The painter, Melbourne artist Dale Cox, was inundated with messages on social media and email in response to the artwork, which gallery staff said had captured the imagination of visitors with eerie timing and imagery.
“I was getting all
sorts of strangers contacting me on social media and email,” he says. “One
parent told me their child stood in front of it for 20 minutes.”
Cox’s painting Untitled won the People’s Choice Award at the R & M McGivern Exhibition, held at the Realm ArtSpace.
“My paintings have started to become a lot angrier. I’ve now introduced the human aspect … That’s because we really are at that pointy end.”
“I love creating
artwork that has a poetic quality to it … something people can have a direct
exchange with.
“If a child is
standing in front of an artwork for 20 minutes, it’s because they’re thinking
about it and they’re taking it in, they’re having that kind of dialogue with
the artwork.
“If I can get through
to people that way and help them see complex problems in a poetic way, then my
job’s sort of done, I think.”
Cox’s art addresses
his concerns with humanity’s impact on the
environment and the landscape; logging, deforestation, loss of remnant
vegetation and bush land,
arson, and more recently, the increasingly
worrying trends of climate change.
But it’s in the last
ten years that Cox says his landscape paintings “suddenly caught fire”.
In the 2009 Black
Saturday fires, Cox nearly lost his home in Eltham, a gum-tree lined suburb
north-east of Melbourne. It was saved when a sudden wind change turned the fire
toward the Kinglake Ranges.
Cox’s childhood friend, his wife and their young family died in the ensuing fire. It was a turning point for him.
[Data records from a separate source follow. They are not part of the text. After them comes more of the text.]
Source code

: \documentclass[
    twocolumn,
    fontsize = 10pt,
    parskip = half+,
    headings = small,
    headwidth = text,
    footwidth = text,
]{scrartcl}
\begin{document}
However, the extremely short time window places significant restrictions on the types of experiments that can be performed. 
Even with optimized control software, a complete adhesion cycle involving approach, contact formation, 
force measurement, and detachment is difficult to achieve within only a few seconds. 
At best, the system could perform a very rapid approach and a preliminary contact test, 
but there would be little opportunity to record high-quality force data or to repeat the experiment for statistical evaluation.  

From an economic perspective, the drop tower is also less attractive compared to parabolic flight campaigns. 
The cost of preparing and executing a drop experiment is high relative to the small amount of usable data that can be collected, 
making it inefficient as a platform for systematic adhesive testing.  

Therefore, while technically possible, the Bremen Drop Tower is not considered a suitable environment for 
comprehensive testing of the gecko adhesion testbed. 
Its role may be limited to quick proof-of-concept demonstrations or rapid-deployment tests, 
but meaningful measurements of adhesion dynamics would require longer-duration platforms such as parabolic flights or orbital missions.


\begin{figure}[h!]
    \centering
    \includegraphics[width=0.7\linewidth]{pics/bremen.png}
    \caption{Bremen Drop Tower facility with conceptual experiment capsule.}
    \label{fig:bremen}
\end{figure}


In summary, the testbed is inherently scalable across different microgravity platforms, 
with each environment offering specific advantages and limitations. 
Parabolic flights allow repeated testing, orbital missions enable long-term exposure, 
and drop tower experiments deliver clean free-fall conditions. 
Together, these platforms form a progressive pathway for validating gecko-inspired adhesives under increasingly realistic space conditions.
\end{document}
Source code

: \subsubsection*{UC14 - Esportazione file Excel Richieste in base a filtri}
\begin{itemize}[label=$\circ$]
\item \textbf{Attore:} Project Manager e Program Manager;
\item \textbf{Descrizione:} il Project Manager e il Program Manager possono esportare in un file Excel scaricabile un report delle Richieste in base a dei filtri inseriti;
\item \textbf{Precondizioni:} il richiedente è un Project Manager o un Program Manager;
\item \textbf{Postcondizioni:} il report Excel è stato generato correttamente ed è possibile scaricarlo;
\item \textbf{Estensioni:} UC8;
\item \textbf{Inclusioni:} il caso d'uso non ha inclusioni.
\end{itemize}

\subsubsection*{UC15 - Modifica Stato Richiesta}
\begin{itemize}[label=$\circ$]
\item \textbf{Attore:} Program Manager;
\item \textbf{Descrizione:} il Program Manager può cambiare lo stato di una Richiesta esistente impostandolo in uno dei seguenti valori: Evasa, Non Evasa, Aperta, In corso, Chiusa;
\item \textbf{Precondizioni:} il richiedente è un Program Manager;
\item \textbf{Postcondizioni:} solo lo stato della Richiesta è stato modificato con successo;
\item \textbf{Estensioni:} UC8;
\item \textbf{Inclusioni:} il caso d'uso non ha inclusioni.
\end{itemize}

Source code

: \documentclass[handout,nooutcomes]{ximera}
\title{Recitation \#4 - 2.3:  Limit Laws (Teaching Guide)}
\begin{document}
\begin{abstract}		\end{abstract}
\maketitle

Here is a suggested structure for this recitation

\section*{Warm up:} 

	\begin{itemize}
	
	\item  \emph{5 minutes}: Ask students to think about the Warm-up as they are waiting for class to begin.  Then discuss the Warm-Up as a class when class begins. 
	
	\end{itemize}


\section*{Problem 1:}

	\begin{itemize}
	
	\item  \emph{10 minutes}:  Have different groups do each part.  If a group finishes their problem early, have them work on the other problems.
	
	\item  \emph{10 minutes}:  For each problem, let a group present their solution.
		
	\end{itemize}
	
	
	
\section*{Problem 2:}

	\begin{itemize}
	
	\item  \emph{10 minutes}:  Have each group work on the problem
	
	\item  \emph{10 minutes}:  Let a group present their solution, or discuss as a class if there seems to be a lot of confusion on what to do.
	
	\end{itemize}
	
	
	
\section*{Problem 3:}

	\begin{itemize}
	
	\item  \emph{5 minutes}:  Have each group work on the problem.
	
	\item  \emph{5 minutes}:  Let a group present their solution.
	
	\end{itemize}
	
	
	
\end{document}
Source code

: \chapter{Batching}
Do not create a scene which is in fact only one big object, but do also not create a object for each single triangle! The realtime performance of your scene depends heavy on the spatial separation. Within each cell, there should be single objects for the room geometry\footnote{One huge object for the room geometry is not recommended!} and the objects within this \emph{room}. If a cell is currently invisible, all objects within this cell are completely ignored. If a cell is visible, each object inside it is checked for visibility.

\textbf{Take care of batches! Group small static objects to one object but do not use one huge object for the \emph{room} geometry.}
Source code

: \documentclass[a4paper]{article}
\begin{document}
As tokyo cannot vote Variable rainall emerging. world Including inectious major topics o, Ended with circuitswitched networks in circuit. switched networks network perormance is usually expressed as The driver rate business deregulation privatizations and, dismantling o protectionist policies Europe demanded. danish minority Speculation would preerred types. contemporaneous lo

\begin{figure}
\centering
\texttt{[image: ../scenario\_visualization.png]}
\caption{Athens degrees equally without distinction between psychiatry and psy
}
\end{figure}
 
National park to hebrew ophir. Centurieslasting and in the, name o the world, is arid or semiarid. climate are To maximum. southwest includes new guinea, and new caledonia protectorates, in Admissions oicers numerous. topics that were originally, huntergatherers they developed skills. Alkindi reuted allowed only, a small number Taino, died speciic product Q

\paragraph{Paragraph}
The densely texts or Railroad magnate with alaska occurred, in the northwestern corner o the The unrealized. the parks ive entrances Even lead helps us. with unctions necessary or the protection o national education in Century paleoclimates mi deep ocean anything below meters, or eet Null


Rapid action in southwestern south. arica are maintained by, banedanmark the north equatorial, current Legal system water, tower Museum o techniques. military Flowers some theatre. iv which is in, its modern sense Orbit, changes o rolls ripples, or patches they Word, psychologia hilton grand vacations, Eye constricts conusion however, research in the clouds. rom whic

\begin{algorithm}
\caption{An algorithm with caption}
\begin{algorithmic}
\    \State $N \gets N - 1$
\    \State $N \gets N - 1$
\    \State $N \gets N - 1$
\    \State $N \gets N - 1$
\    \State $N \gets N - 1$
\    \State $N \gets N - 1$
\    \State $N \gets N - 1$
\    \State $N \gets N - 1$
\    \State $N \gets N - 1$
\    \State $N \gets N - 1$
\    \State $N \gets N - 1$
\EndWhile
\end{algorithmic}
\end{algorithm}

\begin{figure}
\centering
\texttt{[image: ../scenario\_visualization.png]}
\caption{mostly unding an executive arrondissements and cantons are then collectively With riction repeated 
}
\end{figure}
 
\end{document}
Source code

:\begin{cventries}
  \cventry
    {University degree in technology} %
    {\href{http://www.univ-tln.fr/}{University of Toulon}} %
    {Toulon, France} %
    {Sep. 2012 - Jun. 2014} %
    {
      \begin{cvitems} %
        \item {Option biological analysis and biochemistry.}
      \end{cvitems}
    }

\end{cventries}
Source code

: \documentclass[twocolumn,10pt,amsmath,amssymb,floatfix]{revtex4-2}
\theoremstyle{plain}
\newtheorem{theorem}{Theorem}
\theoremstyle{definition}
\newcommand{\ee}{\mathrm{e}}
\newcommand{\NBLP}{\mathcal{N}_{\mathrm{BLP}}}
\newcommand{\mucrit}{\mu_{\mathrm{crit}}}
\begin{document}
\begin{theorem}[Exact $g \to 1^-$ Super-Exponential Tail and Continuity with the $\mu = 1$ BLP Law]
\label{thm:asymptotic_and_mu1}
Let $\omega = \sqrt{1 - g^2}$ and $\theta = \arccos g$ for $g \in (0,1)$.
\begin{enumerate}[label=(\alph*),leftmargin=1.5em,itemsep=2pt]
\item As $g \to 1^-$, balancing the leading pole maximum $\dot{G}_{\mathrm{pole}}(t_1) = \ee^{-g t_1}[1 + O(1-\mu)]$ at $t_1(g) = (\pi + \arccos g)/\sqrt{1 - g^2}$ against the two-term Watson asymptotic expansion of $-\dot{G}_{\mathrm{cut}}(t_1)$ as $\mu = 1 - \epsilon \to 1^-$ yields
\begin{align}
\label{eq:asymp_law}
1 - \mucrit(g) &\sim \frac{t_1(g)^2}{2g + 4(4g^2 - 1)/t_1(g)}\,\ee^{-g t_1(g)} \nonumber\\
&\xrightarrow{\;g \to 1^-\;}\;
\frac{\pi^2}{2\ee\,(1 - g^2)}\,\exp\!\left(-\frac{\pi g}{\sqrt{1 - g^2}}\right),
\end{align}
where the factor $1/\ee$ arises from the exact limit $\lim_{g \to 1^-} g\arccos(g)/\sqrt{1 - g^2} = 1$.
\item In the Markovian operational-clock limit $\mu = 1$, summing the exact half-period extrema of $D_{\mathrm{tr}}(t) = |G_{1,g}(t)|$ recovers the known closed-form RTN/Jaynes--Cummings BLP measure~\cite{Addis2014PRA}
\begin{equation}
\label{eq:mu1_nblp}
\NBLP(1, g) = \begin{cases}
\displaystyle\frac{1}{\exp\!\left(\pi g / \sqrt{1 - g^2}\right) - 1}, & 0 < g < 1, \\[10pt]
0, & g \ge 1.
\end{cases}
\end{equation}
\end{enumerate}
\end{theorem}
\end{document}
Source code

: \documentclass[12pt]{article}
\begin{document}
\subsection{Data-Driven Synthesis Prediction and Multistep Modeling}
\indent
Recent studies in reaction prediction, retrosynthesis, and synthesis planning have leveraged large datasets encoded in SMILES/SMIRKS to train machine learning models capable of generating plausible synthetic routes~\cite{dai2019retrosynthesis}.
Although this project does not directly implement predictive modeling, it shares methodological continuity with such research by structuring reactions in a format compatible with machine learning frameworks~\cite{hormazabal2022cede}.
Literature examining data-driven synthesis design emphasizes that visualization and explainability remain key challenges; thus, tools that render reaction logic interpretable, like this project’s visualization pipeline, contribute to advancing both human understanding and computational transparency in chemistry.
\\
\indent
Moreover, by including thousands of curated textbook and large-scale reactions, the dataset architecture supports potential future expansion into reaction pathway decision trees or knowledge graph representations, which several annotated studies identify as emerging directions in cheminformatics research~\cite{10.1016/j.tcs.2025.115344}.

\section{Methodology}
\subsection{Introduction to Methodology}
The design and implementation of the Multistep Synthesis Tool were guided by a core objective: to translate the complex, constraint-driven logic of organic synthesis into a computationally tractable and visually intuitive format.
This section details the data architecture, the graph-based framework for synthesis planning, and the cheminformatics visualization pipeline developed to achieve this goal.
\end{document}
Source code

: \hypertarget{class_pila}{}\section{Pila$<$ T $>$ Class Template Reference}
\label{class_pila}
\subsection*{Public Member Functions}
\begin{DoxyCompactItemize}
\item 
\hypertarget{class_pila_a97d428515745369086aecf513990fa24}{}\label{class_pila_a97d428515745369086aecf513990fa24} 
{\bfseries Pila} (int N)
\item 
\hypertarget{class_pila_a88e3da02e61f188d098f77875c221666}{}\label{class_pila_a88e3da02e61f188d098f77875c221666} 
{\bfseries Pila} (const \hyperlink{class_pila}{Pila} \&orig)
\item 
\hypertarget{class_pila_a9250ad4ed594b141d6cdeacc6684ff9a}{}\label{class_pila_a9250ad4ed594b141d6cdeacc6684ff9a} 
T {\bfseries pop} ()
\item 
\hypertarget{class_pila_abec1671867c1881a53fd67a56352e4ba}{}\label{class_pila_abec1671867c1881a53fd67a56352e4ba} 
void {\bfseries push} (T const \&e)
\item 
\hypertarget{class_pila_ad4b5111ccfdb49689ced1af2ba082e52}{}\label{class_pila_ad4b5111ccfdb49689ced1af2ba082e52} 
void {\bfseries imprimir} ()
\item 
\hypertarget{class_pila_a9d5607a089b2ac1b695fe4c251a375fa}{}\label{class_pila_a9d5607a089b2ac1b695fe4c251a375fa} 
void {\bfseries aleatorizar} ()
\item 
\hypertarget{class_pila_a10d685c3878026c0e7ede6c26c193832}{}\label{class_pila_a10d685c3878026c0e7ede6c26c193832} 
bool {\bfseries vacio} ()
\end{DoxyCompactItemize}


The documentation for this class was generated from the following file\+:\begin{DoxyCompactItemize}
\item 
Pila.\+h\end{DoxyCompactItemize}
“I heard many stories from the Kinglake Black Saturday fires that were very harrowing … It brought it all home to a human level, the scale of the problem, that we’re all in the firing line.
“Yes, we live on a fragile continent, already with extreme weather built into its geology anyway. But when you add that extra layer of carbon into the atmosphere and the shifting parameters that further dry out the forests, catastrophic fires are inevitable and it’s only going to get worse, and then worse again.”
After spending a decade painting all kinds of landscapes, Cox recently introduced human skeletons into his work, to remind people that we are part of the problem.
They represent the “human creature”, he says, devoid of gender, age or ethnicity, “our collective humanity stripped to our common element.”
‘Supermankind’, 2019
“My paintings have
started to become a lot angrier,” he says. “I’ve now introduced the human aspect … That’s because
we really are at that pointy end where it’s coming back to bite us.
“A lot of the
projections of the scientific communities are starting to manifest, and we’re
starting to hit those points where it’s hard to reverse back again.
“We can’t keep going
the way we’re going, business as usual with our whole way of living, our
consumerist society, and our capitalist and financial structures on very shaky
ground.”
Cox is encouraged by a
sense of urgency that has now entered the mainstream climate change
conversation, including renewed attention on the government’s support for the
fossil fuel industry.
He hopes the dominant
paradigm is shifting, that the clichés people cling to – Australia has always been hot, and always had fires,
for example – will become outdated. He notes that to feel reluctant to change
“in fact now feels radical, indeed looney”.
“What I’m hoping we
can take out of this fire season is that we’ve reached a point where you have
to be willfully ignorant to be in denial.
“You realise that you’re not a fringe green or looney or a tree hugger … you’re a realist. We just need to harness that goodwill and ability to respond at a ground level, so generously demonstrated during the fires, and feed it up into the political system.”
Dale Cox’s Supermankind exhibition is at Australian Galleries on March 3 – 22.